The NHS was established in 1948 eight years before I took advantage of it, to assist my mother at my birth. The country was being rebuilt, jobs were available and for me a basic education and the gaping gates of Montague Burton's factory were waiting, conveniently at the end of the street. Not that I am disparaging Burton's in any way. They were forward looking employers providing secure jobs for the women and men of Harehills and Seacroft and the factory offered health, recreational, hairdressing and sporting facilities for all its employees. A respected and forward looking business. Many homes though were missing basic amenities. Heating and hot water would be provided via a single coal fire, many houses were missing inside toilets, my grandparents shared an outside lavatory with their next door neighbour, and in many others, multiple households would be availing themselves of the lavatory yard, three houses down, which housed the communal dustbins as well as the toilets. Baths were located in sculleries or cellars. Most people travelled on buses which were frequent and reliable or else they walked. My questioning of male family members, why bus drivers were men and conductresses were women (not exclusively) were met by pat responses such as 'don't know', ‘they aren't strong enough'. The implication being women were inept, very few women were seen driving at all. How soon were the amazing war efforts of their wives' and mothers' disregarded.
Unfortunately this attitude also spilled over into schools.

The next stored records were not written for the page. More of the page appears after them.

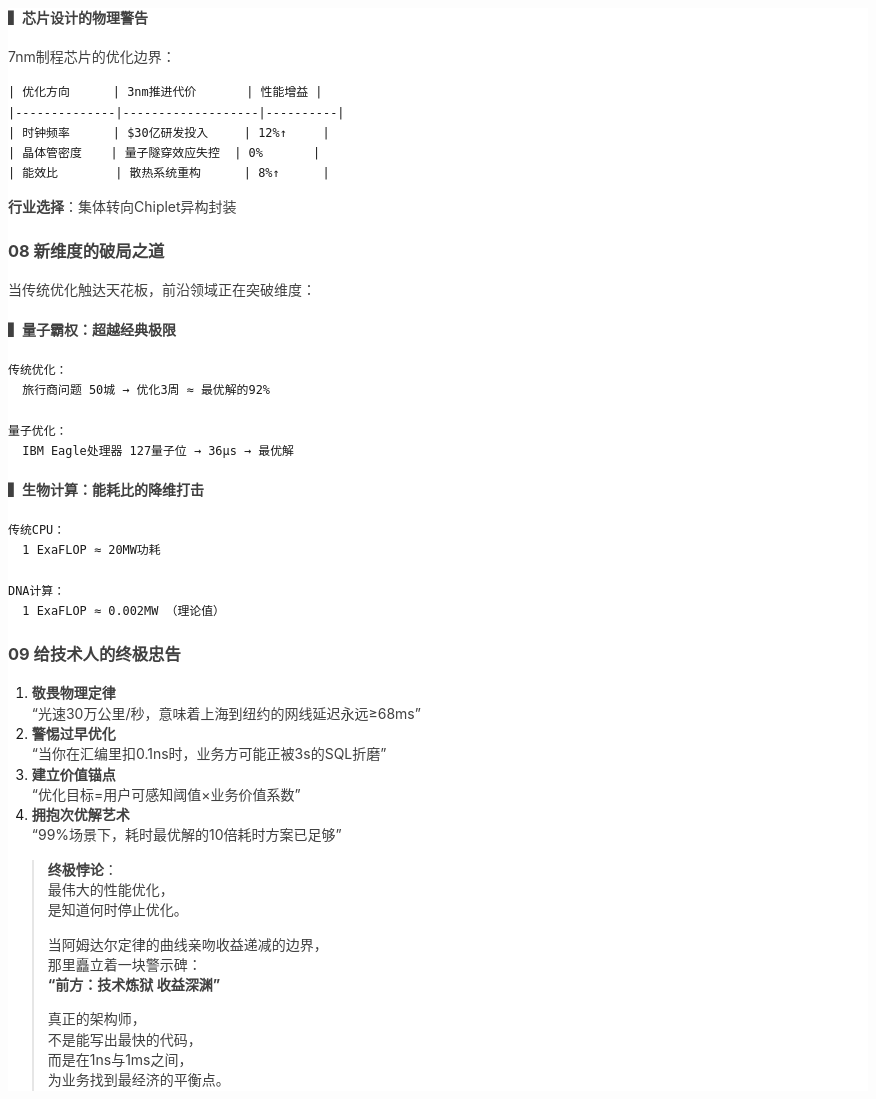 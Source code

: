 #### <font style="color:rgb(64, 64, 64);">▍芯片设计的物理警告</font>
<font style="color:rgb(64, 64, 64);">7nm制程芯片的优化边界：</font>

```plain
| 优化方向      | 3nm推进代价       | 性能增益 |
|--------------|-------------------|----------|
| 时钟频率      | $30亿研发投入     | 12%↑     |
| 晶体管密度    | 量子隧穿效应失控  | 0%       |
| 能效比        | 散热系统重构      | 8%↑      |
```

**<font style="color:rgb(64, 64, 64);">行业选择</font>**<font style="color:rgb(64, 64, 64);">：集体转向Chiplet异构封装</font>

### <font style="color:rgb(64, 64, 64);">08 新维度的破局之道</font>
<font style="color:rgb(64, 64, 64);">当传统优化触达天花板，前沿领域正在突破维度：</font>

#### <font style="color:rgb(64, 64, 64);">▍量子霸权：超越经典极限</font>
```plain
传统优化：  
  旅行商问题 50城 → 优化3周 ≈ 最优解的92%
  
量子优化：  
  IBM Eagle处理器 127量子位 → 36μs → 最优解
```

#### <font style="color:rgb(64, 64, 64);">▍生物计算：能耗比的降维打击</font>
```plain
传统CPU：  
  1 ExaFLOP ≈ 20MW功耗
  
DNA计算：  
  1 ExaFLOP ≈ 0.002MW （理论值）
```

### <font style="color:rgb(64, 64, 64);">09 给技术人的终极忠告</font>
1. **<font style="color:rgb(64, 64, 64);">敬畏物理定律</font>**<font style="color:rgb(64, 64, 64);">  
</font><font style="color:rgb(64, 64, 64);">“光速30万公里/秒，意味着上海到纽约的网线延迟永远≥68ms”</font>
2. **<font style="color:rgb(64, 64, 64);">警惕过早优化</font>**<font style="color:rgb(64, 64, 64);">  
</font><font style="color:rgb(64, 64, 64);">“当你在汇编里扣0.1ns时，业务方可能正被3s的SQL折磨”</font>
3. **<font style="color:rgb(64, 64, 64);">建立价值锚点</font>**<font style="color:rgb(64, 64, 64);">  
</font><font style="color:rgb(64, 64, 64);">“优化目标=用户可感知阈值×业务价值系数”</font>
4. **<font style="color:rgb(64, 64, 64);">拥抱次优解艺术</font>**<font style="color:rgb(64, 64, 64);">  
</font><font style="color:rgb(64, 64, 64);">“99%场景下，耗时最优解的10倍耗时方案已足够”</font>

**<font style="color:rgb(64, 64, 64);"></font>**

> **<font style="color:rgb(64, 64, 64);">终极悖论</font>**<font style="color:rgb(64, 64, 64);">：  
</font><font style="color:rgb(64, 64, 64);">最伟大的性能优化，  
</font><font style="color:rgb(64, 64, 64);">是知道何时停止优化。</font>
>
> <font style="color:rgb(64, 64, 64);">当阿姆达尔定律的曲线亲吻收益递减的边界，  
</font><font style="color:rgb(64, 64, 64);">那里矗立着一块警示碑：  
</font>**<font style="color:rgb(64, 64, 64);">“前方：技术炼狱 收益深渊”</font>**
>
> <font style="color:rgb(64, 64, 64);">真正的架构师，  
</font><font style="color:rgb(64, 64, 64);">不是能写出最快的代码，  
</font><font style="color:rgb(64, 64, 64);">而是在1ns与1ms之间，  
</font><font style="color:rgb(64, 64, 64);">为业务找到最经济的平衡点。</font>
>

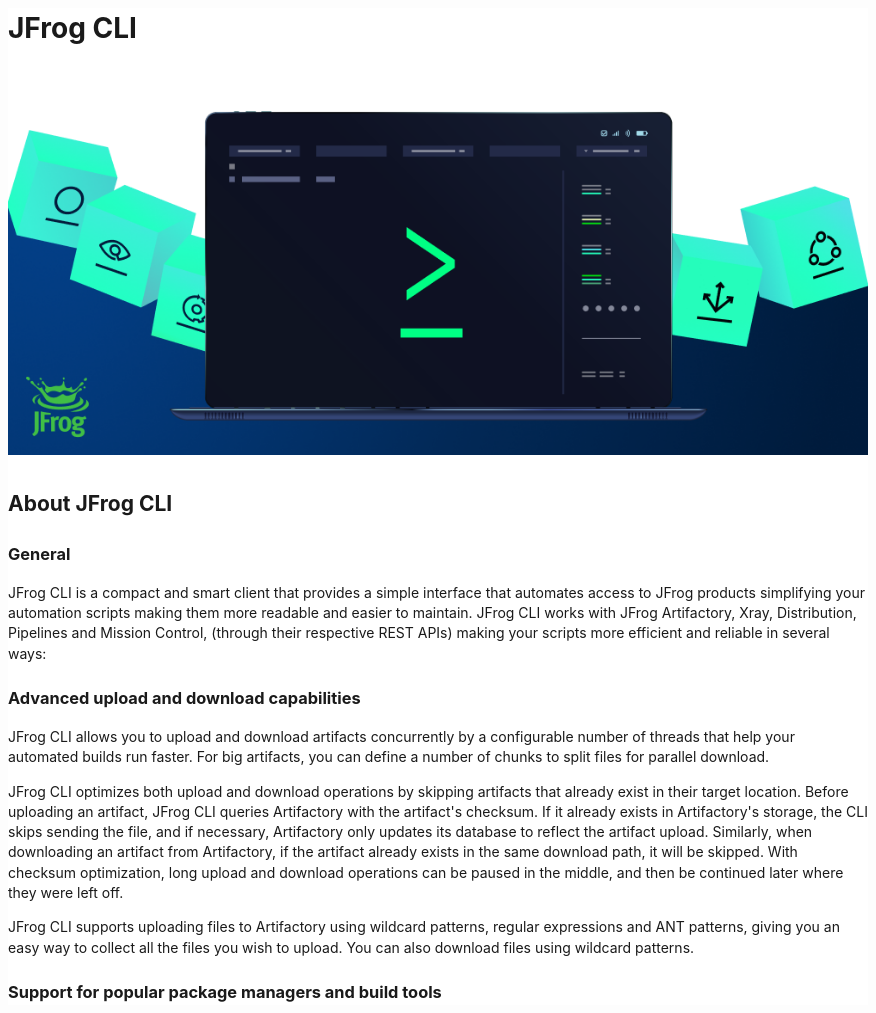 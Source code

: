 # JFrog CLI 
![image](images/jfrog-cli-intro.png)

## About JFrog CLI
### General

JFrog CLI is a compact and smart client that provides a simple interface that automates access to JFrog products simplifying your automation scripts making them more readable and easier to maintain. JFrog CLI works with JFrog Artifactory, Xray, Distribution, Pipelines and Mission Control, (through their respective REST APIs) making your scripts more efficient and reliable in several ways:

### Advanced upload and download capabilities

JFrog CLI allows you to upload and download artifacts concurrently by a configurable number of threads that help your automated builds run faster. For big artifacts, you can define a number of chunks to split files for parallel download. 

JFrog CLI optimizes both upload and download operations by skipping artifacts that already exist in their target location. Before uploading an artifact, JFrog CLI queries Artifactory with the artifact's checksum. If it already exists in Artifactory's storage, the CLI skips sending the file, and if necessary, Artifactory only updates its database to reflect the artifact upload. Similarly, when downloading an artifact from Artifactory, if the artifact already exists in the same download path, it will be skipped. With checksum optimization, long upload and download operations can be paused in the middle, and then be continued later where they were left off.

JFrog CLI supports uploading files to Artifactory using wildcard patterns, regular expressions and ANT patterns, giving you an easy way to collect all the files you wish to upload. You can also download files using wildcard patterns.

### Support for popular package managers and build tools
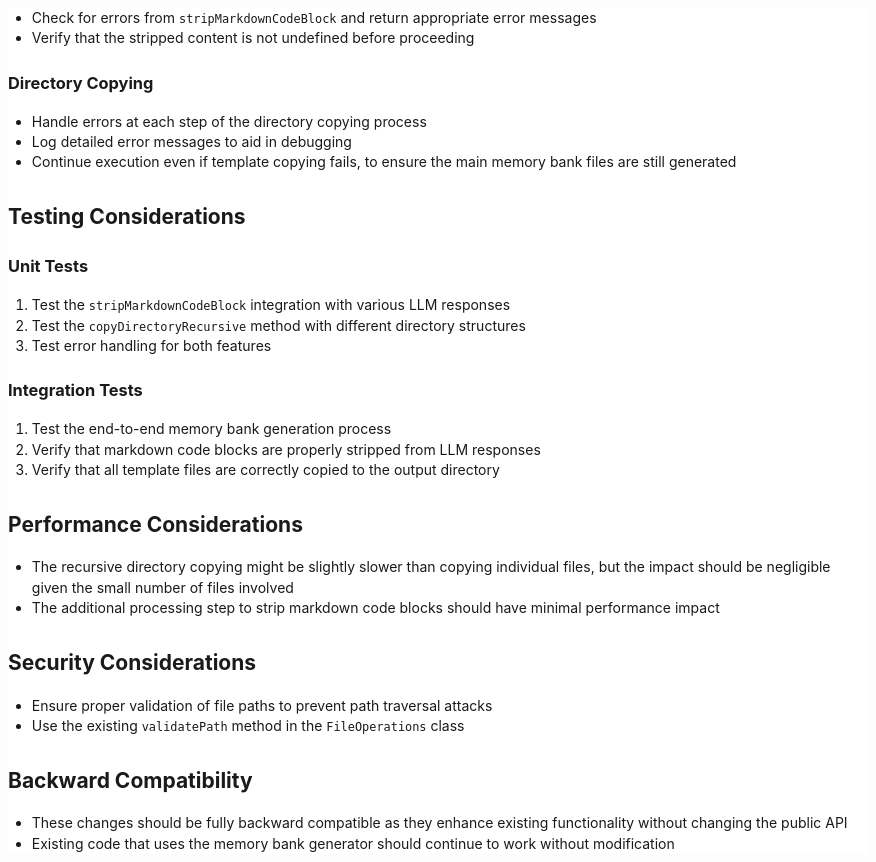 - Check for errors from `stripMarkdownCodeBlock` and return appropriate error messages
- Verify that the stripped content is not undefined before proceeding

### Directory Copying

- Handle errors at each step of the directory copying process
- Log detailed error messages to aid in debugging
- Continue execution even if template copying fails, to ensure the main memory bank files are still generated

## Testing Considerations

### Unit Tests

1. Test the `stripMarkdownCodeBlock` integration with various LLM responses
2. Test the `copyDirectoryRecursive` method with different directory structures
3. Test error handling for both features

### Integration Tests

1. Test the end-to-end memory bank generation process
2. Verify that markdown code blocks are properly stripped from LLM responses
3. Verify that all template files are correctly copied to the output directory

## Performance Considerations

- The recursive directory copying might be slightly slower than copying individual files, but the impact should be negligible given the small number of files involved
- The additional processing step to strip markdown code blocks should have minimal performance impact

## Security Considerations

- Ensure proper validation of file paths to prevent path traversal attacks
- Use the existing `validatePath` method in the `FileOperations` class

## Backward Compatibility

- These changes should be fully backward compatible as they enhance existing functionality without changing the public API
- Existing code that uses the memory bank generator should continue to work without modification
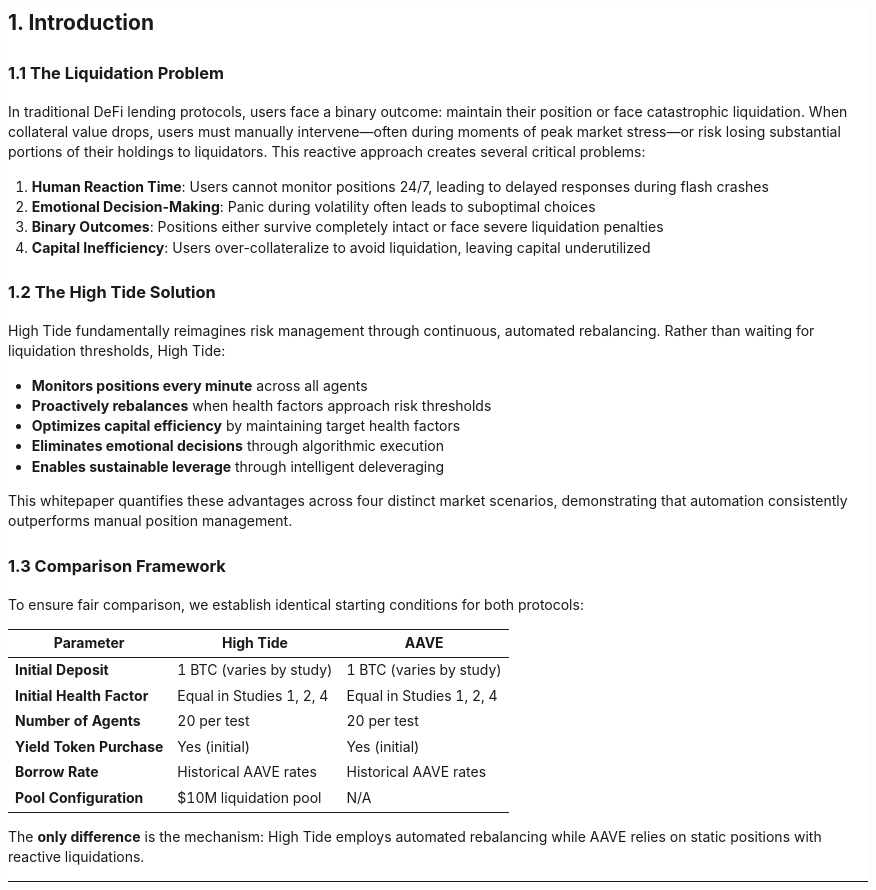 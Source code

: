 
## 1. Introduction

### 1.1 The Liquidation Problem

In traditional DeFi lending protocols, users face a binary outcome: maintain their position or face catastrophic liquidation. When collateral value drops, users must manually intervene—often during moments of peak market stress—or risk losing substantial portions of their holdings to liquidators. This reactive approach creates several critical problems:

1. **Human Reaction Time**: Users cannot monitor positions 24/7, leading to delayed responses during flash crashes
2. **Emotional Decision-Making**: Panic during volatility often leads to suboptimal choices
3. **Binary Outcomes**: Positions either survive completely intact or face severe liquidation penalties
4. **Capital Inefficiency**: Users over-collateralize to avoid liquidation, leaving capital underutilized

### 1.2 The High Tide Solution

High Tide fundamentally reimagines risk management through continuous, automated rebalancing. Rather than waiting for liquidation thresholds, High Tide:

- **Monitors positions every minute** across all agents
- **Proactively rebalances** when health factors approach risk thresholds
- **Optimizes capital efficiency** by maintaining target health factors
- **Eliminates emotional decisions** through algorithmic execution
- **Enables sustainable leverage** through intelligent deleveraging

This whitepaper quantifies these advantages across four distinct market scenarios, demonstrating that automation consistently outperforms manual position management.

### 1.3 Comparison Framework

To ensure fair comparison, we establish identical starting conditions for both protocols:

| Parameter | High Tide | AAVE |
|-----------|-----------|------|
| **Initial Deposit** | 1 BTC (varies by study) | 1 BTC (varies by study) |
| **Initial Health Factor** | Equal in Studies 1, 2, 4 | Equal in Studies 1, 2, 4 |
| **Number of Agents** | 20 per test | 20 per test |
| **Yield Token Purchase** | Yes (initial) | Yes (initial) |
| **Borrow Rate** | Historical AAVE rates | Historical AAVE rates |
| **Pool Configuration** | $10M liquidation pool | N/A |

The **only difference** is the mechanism: High Tide employs automated rebalancing while AAVE relies on static positions with reactive liquidations.

---
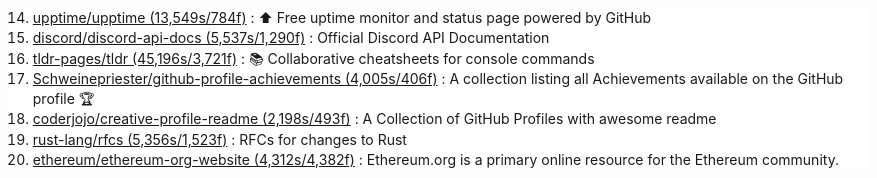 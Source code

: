 14. [upptime/upptime (13,549s/784f)](https://github.com/upptime/upptime) : ⬆️ Free uptime monitor and status page powered by GitHub
15. [discord/discord-api-docs (5,537s/1,290f)](https://github.com/discord/discord-api-docs) : Official Discord API Documentation
16. [tldr-pages/tldr (45,196s/3,721f)](https://github.com/tldr-pages/tldr) : 📚 Collaborative cheatsheets for console commands
17. [Schweinepriester/github-profile-achievements (4,005s/406f)](https://github.com/Schweinepriester/github-profile-achievements) : A collection listing all Achievements available on the GitHub profile 🏆
18. [coderjojo/creative-profile-readme (2,198s/493f)](https://github.com/coderjojo/creative-profile-readme) : A Collection of GitHub Profiles with awesome readme
19. [rust-lang/rfcs (5,356s/1,523f)](https://github.com/rust-lang/rfcs) : RFCs for changes to Rust
20. [ethereum/ethereum-org-website (4,312s/4,382f)](https://github.com/ethereum/ethereum-org-website) : Ethereum.org is a primary online resource for the Ethereum community.
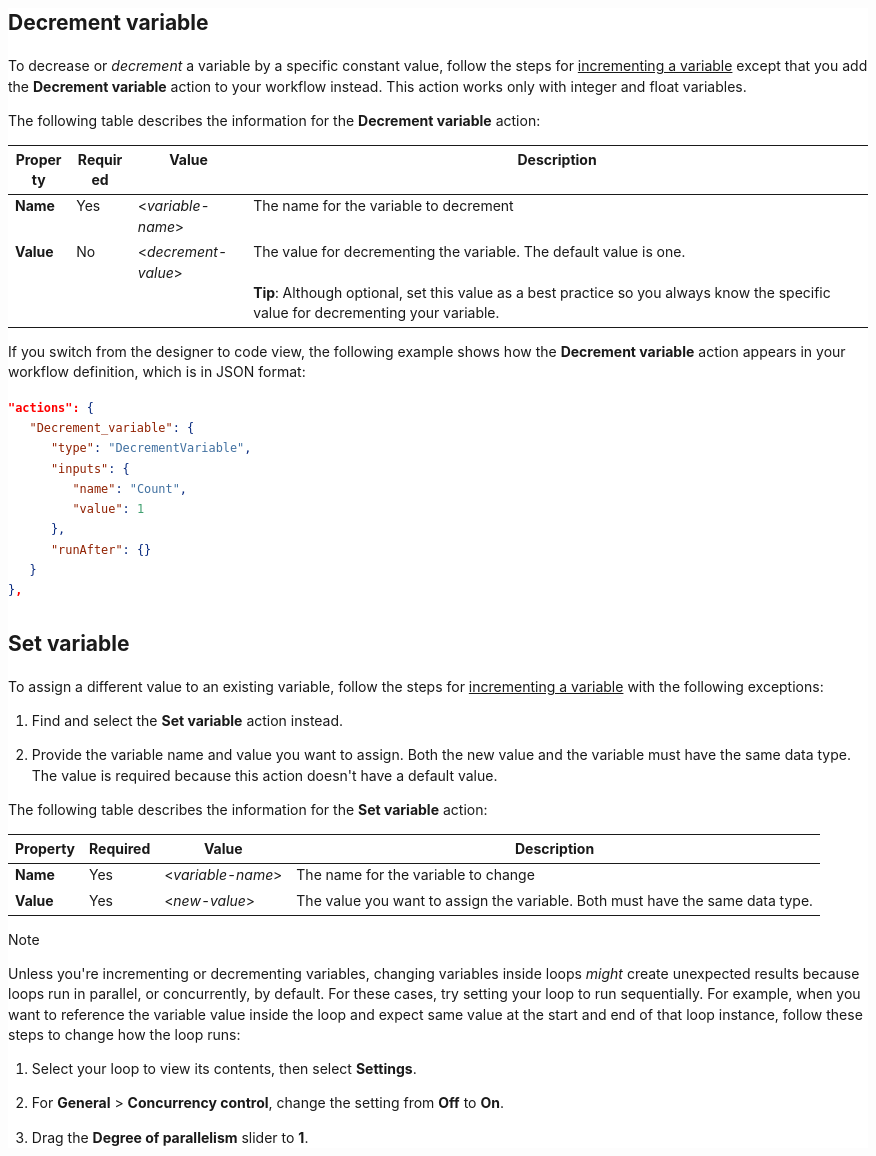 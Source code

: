 <a name="decrement-value"></a>

## Decrement variable

To decrease or *decrement* a variable by a specific constant value, follow the steps for [incrementing a variable](#increment-value) except that you add the **Decrement variable** action to your workflow instead. This action works only with integer and float variables.

The following table describes the information for the **Decrement variable** action:

| Property | Required | Value |  Description |
|----------|----------|-------|--------------|
| **Name** | Yes | <*variable-name*> | The name for the variable to decrement | 
| **Value** | No | <*decrement-value*> | The value for decrementing the variable. The default value is one. <br><br>**Tip**: Although optional, set this value as a best practice so you always know the specific value for decrementing your variable. |

If you switch from the designer to code view, the following example shows how the **Decrement variable** action appears in your workflow definition, which is in JSON format:

```json
"actions": {
   "Decrement_variable": {
      "type": "DecrementVariable",
      "inputs": {
         "name": "Count",
         "value": 1
      },
      "runAfter": {}
   }
},
```

<a name="assign-value"></a>

## Set variable

To assign a different value to an existing variable, follow the steps for [incrementing a variable](#increment-value) with the following exceptions:

1. Find and select the **Set variable** action instead.

1. Provide the variable name and value you want to assign. Both the new value and the variable must have the same data type. The value is required because this action doesn't have a default value.

The following table describes the information for the **Set variable** action:

| Property | Required | Value |  Description |
|----------|----------|-------|--------------|
| **Name** | Yes | <*variable-name*> | The name for the variable to change |
| **Value** | Yes | <*new-value*> | The value you want to assign the variable. Both must have the same data type. |

> [!NOTE]
>
> Unless you're incrementing or decrementing variables, changing variables inside loops 
> *might* create unexpected results because loops run in parallel, or concurrently, 
> by default. For these cases, try setting your loop to run sequentially. For example, 
> when you want to reference the variable value inside the loop and expect same value 
> at the start and end of that loop instance, follow these steps to change how the loop runs: 
>
> 1. Select your loop to view its contents, then select **Settings**.
>
> 1. For **General** >  **Concurrency control**, change the setting from **Off** to **On**.
>
> 1. Drag the **Degree of parallelism** slider to **1**.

Until the early 1960's school leaving age was 15 and the education was elementary and in my opinion the teachers themselves poorly educated. A child who voiced aspiration would be routinely told their work was 'not good enough' meaning we should know our place. The irony being that the teaching and prescribed education was inadequate and lacking in expectation, ambition, and support. Children were treated as objects, crammed in to poorly maintained Victorian buildings often forty to forty five per classroom. In my own school in winter the heating failed regularly and the assembly hall ceiling was in acute danger of collapse. So despite the suffering and sacrifice of our parents and their parents, has nothing changed? This is 2023, this is the brave new world they fought for, no soup kitchens now, but lots and lots of food banks.
This is not the piece I had intended write this is the piece I needed to write. And tomorrow? I grieve for tomorrow.